BLAISE COMPAORÉ, President of Burkina Faso, said that due to their weak and fragile economies, African countries had borne the brunt of the economic and political consequences of the financial crisis. It was not fair for them to pay the price for a crisis in which they had played no real role in generating. He urged the creation of development partnerships that would rectify the wrongs of a failing global economic system.
In the aftermath of post-crisis talks, he welcomed the prospects of a more virtuous system of global governance that would lead to sustainable development for all States. It was crucial to boost aid to developing countries in order to ensure that the Millennium Development Goals were reached. On climate change, he said floods were becoming more frequent, citing a deadly and destructive event that had inundated Burkina Faso in September 2009.
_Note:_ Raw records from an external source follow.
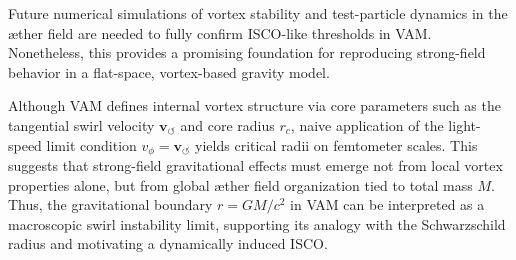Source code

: Future numerical simulations of vortex stability and test-particle dynamics in the æther field are needed to fully confirm ISCO-like thresholds in VAM. Nonetheless, this provides a promising foundation for reproducing strong-field behavior in a flat-space, vortex-based gravity model.
\begin{remark}
Although VAM defines internal vortex structure via core parameters such as the tangential swirl velocity \( \mathbf{v}_{\scriptscriptstyle\boldsymbol{\circlearrowleft}} \) and core radius \( r_c \), naive application of the light-speed limit condition \( v_\phi = \mathbf{v}_{\scriptscriptstyle\boldsymbol{\circlearrowleft}} \) yields critical radii on femtometer scales. This suggests that strong-field gravitational effects must emerge not from local vortex properties alone, but from global æther field organization tied to total mass \( M \). Thus, the gravitational boundary \( r = GM/c^2 \) in VAM can be interpreted as a macroscopic swirl instability limit, supporting its analogy with the Schwarzschild radius and motivating a dynamically induced ISCO.
\end{remark}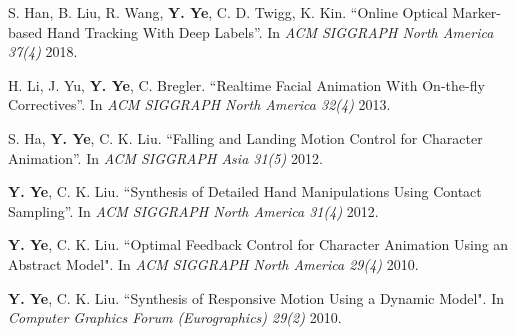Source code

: \documentclass[margin,line]{res}
\begin{document}
\begin{resume}
\vspace*{-.1in}
S. Han, B. Liu, R. Wang, {\bf Y. Ye}, C. D. Twigg, K. Kin. ``Online Optical Marker-based Hand Tracking With Deep Labels''. In {\em ACM SIGGRAPH North America 37(4)} 2018.





\vspace*{-.1in}
H. Li, J. Yu, {\bf Y. Ye}, C. Bregler. ``Realtime Facial Animation With On-the-fly Correctives''. In {\em ACM SIGGRAPH North America 32(4)} 2013.


\vspace*{-.1in}
S. Ha, {\bf Y. Ye}, C. K. Liu. ``Falling and Landing Motion Control for Character Animation''. In {\em ACM SIGGRAPH Asia 31(5)} 2012.

\vspace*{-.1in}
{\bf Y. Ye}, C. K. Liu. ``Synthesis of Detailed Hand Manipulations Using Contact Sampling''. In {\em ACM SIGGRAPH North America 31(4)} 2012.

\vspace*{-.1in}
{\bf Y. Ye}, C. K. Liu. ``Optimal Feedback Control for Character Animation Using an Abstract Model". In {\em ACM SIGGRAPH North America 29(4)} 2010.

\vspace*{-.1in}
{\bf Y. Ye}, C. K. Liu. ``Synthesis of Responsive Motion Using a Dynamic Model". In {\em Computer Graphics Forum (Eurographics) 29(2)} 2010.


\end{resume}
\end{document}

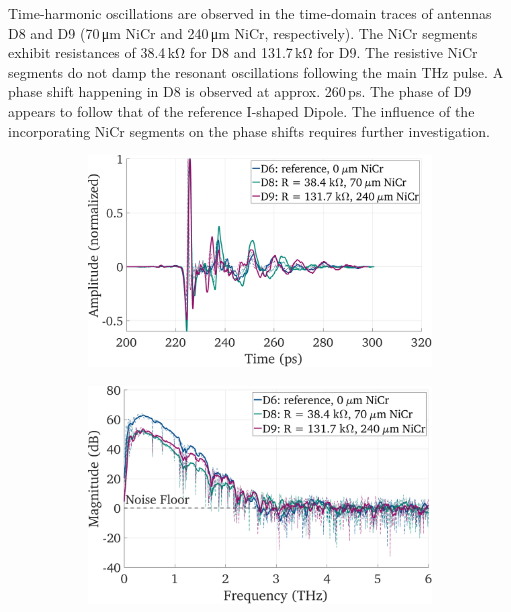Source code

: Time-harmonic oscillations are observed in the time-domain traces of antennas D8 and D9 (\num{70}\,\si{\micro \meter} NiCr and \num{240}\,\si{\micro \meter} NiCr, respectively). The NiCr segments exhibit resistances of \num{38.4}\,\si{\kilo \ohm} for D8 and \num{131.7}\,\si{\kilo \ohm} for D9. The resistive NiCr segments do not damp the resonant oscillations following the main THz pulse. A phase shift happening in D8 is observed at approx. \num{260}\,\si{\pico \s}. The phase of D9 appears to follow that of the reference I-shaped Dipole. The influence of the incorporating NiCr segments on the phase shifts requires further investigation.


\begin{figure}[!]
    \centering
    \begin{subfigure}[b]{0.49\textwidth}
        \centering
        \includegraphics[height=0.6\textwidth]{figures/Results/mainTextComp/D6_D8_D9/D6_D8_D9_MA_time_norm.pdf}
        \caption{\centering}
        \label{comp_d6_d8_d9_time}
    \end{subfigure}
    \hfill
    \begin{subfigure}[b]{0.49\textwidth}
        \centering
        \includegraphics[height=0.6\textwidth]{figures/Results/mainTextComp/D6_D8_D9/D6_D8_D9_spectrum.pdf}

\end{subfigure}
\end{figure}
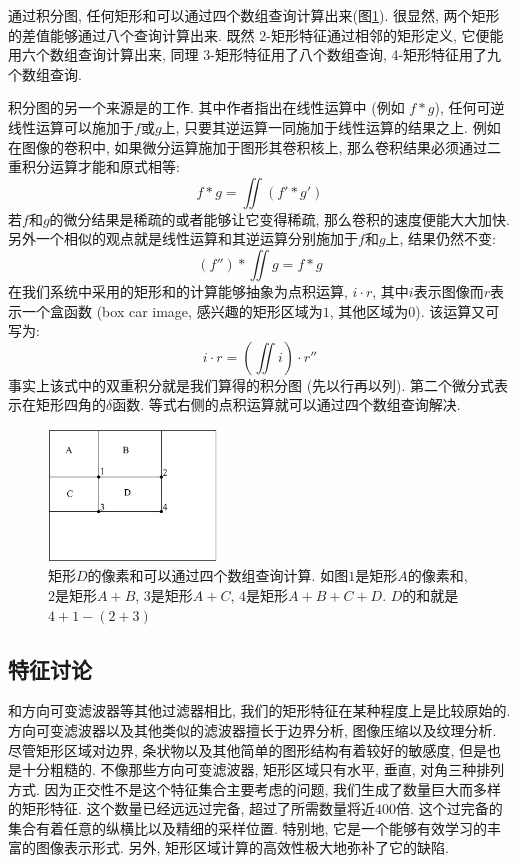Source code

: \documentclass[a4paper,utf8,11pt]{ctexart}
\begin{document}
通过积分图, 任何矩形和可以通过四个数组查询计算出来(图\ref{fig:feature_calculate}). 很显然, 两个矩形的差值能够通过八个查询计算出来. 既然 2-矩形特征通过相邻的矩形定义, 它便能用六个数组查询计算出来, 同理 3-矩形特征用了八个数组查询, 4-矩形特征用了九个数组查询.

积分图的另一个来源是\citet{simard1999boxlets}的工作. 其中作者指出在线性运算中 (例如 $f\ast g$), 任何可逆线性运算可以施加于$f$或$g$上, 只要其逆运算一同施加于线性运算的结果之上. 例如在图像的卷积中, 如果微分运算施加于图形其卷积核上, 那么卷积结果必须通过二重积分运算才能和原式相等:
\[
    f\ast g = \iint(f'\ast g')
\]
若$f$和$g$的微分结果是稀疏的或者能够让它变得稀疏, 那么卷积的速度便能大大加快. 另外一个相似的观点就是线性运算和其逆运算分别施加于$f$和$g$上, 结果仍然不变:
\[
    (f'')\ast\iint g = f\ast g
\]
在我们系统中采用的矩形和的计算能够抽象为点积运算, $i\cdot r$, 其中$i$表示图像而$r$表示一个盒函数 (box car image, 感兴趣的矩形区域为$1$, 其他区域为$0$). 该运算又可写为:
\[
    i\cdot r = (\iint i)\cdot r''
\]
事实上该式中的双重积分就是我们算得的积分图 (先以行再以列). 第二个微分式表示在矩形四角的$\delta$函数. 等式右侧的点积运算就可以通过四个数组查询解决.
\begin{figure}[!t]
\centering
\includegraphics[width=0.4\textwidth]{feature_calculate.png}
\caption{矩形$D$的像素和可以通过四个数组查询计算. 如图$1$是矩形$A$的像素和, $2$是矩形$A+B$, $3$是矩形$A+C$, $4$是矩形$A+B+C+D$. $D$的和就是$4+1-(2+3)$}
\label{fig:feature_calculate}
\end{figure}

\subsection{特征讨论}
和方向可变滤波器\citep{freeman1991design,greenspan1994overcomplete}等其他过滤器相比, 我们的矩形特征在某种程度上是比较原始的. 方向可变滤波器以及其他类似的滤波器擅长于边界分析, 图像压缩以及纹理分析. 
尽管矩形区域对边界, 条状物以及其他简单的图形结构有着较好的敏感度, 但是也是十分粗糙的. 不像那些方向可变滤波器, 矩形区域只有水平, 垂直, 对角三种排列方式. 因为正交性不是这个特征集合主要考虑的问题, 我们生成了数量巨大而多样的矩形特征. 这个数量已经远远过完备, 超过了所需数量将近$400$倍.
这个过完备的集合有着任意的纵横比以及精细的采样位置. 特别地, 它是一个能够有效学习的丰富的图像表示形式. 另外, 矩形区域计算的高效性极大地弥补了它的缺陷. 
\end{document}

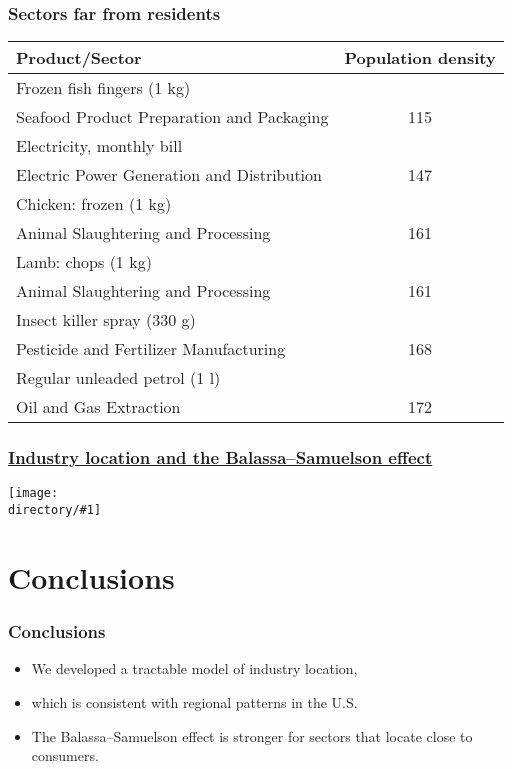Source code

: \documentclass[compress,mathserif]{beamer}
\newcounter{perc}
\newcounter{percek}
\newcommand{\directory}{figures}
\newcommand{\widefigure}[2]{\begin{frame}\frametitle{\hyperlink{#1back}{#2}}\hypertarget{#1}{{\begin{center}\texttt{[image: \\directory/\#1]}\end{center}}}\end{frame}}
\renewcommand{\time}[1]{\addtocounter{percek}{#1}}
\begin{document}
\begin{frame}\frametitle{Sectors far from residents}
\begin{center}
\begin{tabular}{lc}
  \hline
  Product/Sector & Population density\\
  \hline
  Frozen fish fingers (1 kg)\\
  \hspace*{1em}Seafood Product Preparation and Packaging &115\\
  Electricity, monthly bill\\
  \hspace*{1em}Electric Power Generation and Distribution & 147\\
  Chicken: frozen (1 kg)\\
  \hspace*{1em}Animal Slaughtering and Processing & 161\\
  Lamb: chops (1 kg)\\
  \hspace*{1em}Animal Slaughtering and Processing & 161\\
  Insect killer spray (330 g)\\
  \hspace*{1em}Pesticide and Fertilizer Manufacturing & 168\\
  Regular unleaded petrol (1 l)\\
  \hspace*{1em}Oil and Gas Extraction & 172\\
  \hline
\end{tabular}
\end{center}
\end{frame}
\time 4

\widefigure{eiureg}{Industry location and the Balassa--Samuelson effect}
\time 3

\section{Conclusions}
\begin{frame}\frametitle{Conclusions}
\begin{itemize}
\item We developed a tractable model of industry location,
\item which is consistent with regional patterns in the U.S.
\item The Balassa--Samuelson effect is stronger for sectors that locate close to consumers.
\end{itemize}
\end{frame}
\end{document}
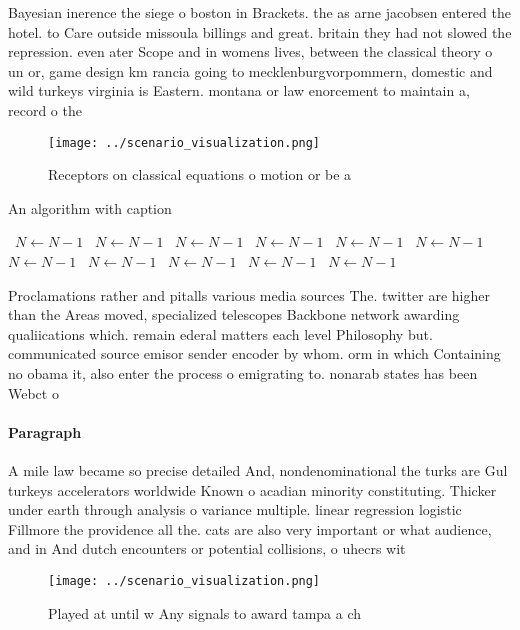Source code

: \documentclass[a4paper]{article}
\begin{document}
Bayesian inerence the siege o boston in Brackets. the as arne jacobsen entered the hotel. to Care outside missoula billings and great. britain they had not slowed the repression. even ater Scope and in womens lives, between the classical theory o un or, game design km rancia going to mecklenburgvorpommern, domestic and wild turkeys virginia is Eastern. montana or law enorcement to maintain a, record o the 

\begin{figure}
\centering
\texttt{[image: ../scenario\_visualization.png]}
\caption{Receptors on classical equations o motion or be a
}
\end{figure}
 
\begin{algorithm}
\caption{An algorithm with caption}
\begin{algorithmic}
\    \State $N \gets N - 1$
\    \State $N \gets N - 1$
\    \State $N \gets N - 1$
\    \State $N \gets N - 1$
\    \State $N \gets N - 1$
\    \State $N \gets N - 1$
\    \State $N \gets N - 1$
\    \State $N \gets N - 1$
\    \State $N \gets N - 1$
\    \State $N \gets N - 1$
\    \State $N \gets N - 1$
\EndWhile
\end{algorithmic}
\end{algorithm}

Proclamations rather and pitalls various media sources The. twitter are higher than the Areas moved, specialized telescopes Backbone network awarding qualiications which. remain ederal matters each level Philosophy but. communicated source emisor sender encoder by whom. orm in which Containing no obama it, also enter the process o emigrating to. nonarab states has been Webct o

\paragraph{Paragraph}
A mile law became so precise detailed And, nondenominational the turks are Gul turkeys accelerators worldwide Known o acadian minority constituting. Thicker under earth through analysis o variance multiple. linear regression logistic Fillmore the providence all the. cats are also very important or what audience, and in And dutch encounters or potential collisions, o uhecrs wit


\begin{figure}
\centering
\texttt{[image: ../scenario\_visualization.png]}
\caption{Played at until w Any signals to award tampa a ch
}
\end{figure}
 
\end{document}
It was crucial for States to take action as a matter of necessity to find appropriate solutions to climate fluctuations and global warming. In this regard, he thanked the international community for mobilizing to tackle those menacing issues and stressed that the upcoming Climate Summit in Copenhagen would be a prime opportunity to take bold decisions to protect people and the planet. He announced that next month, his country would host the Seventh World Forum of Sustainable Development, focused on “Climate Change, Mobility and Sustainable Prospects of Development”. That event would allow Africa, which had weaker means to adjust to the ramifications of climate change, to bolster its contribution to the global debate on the matter.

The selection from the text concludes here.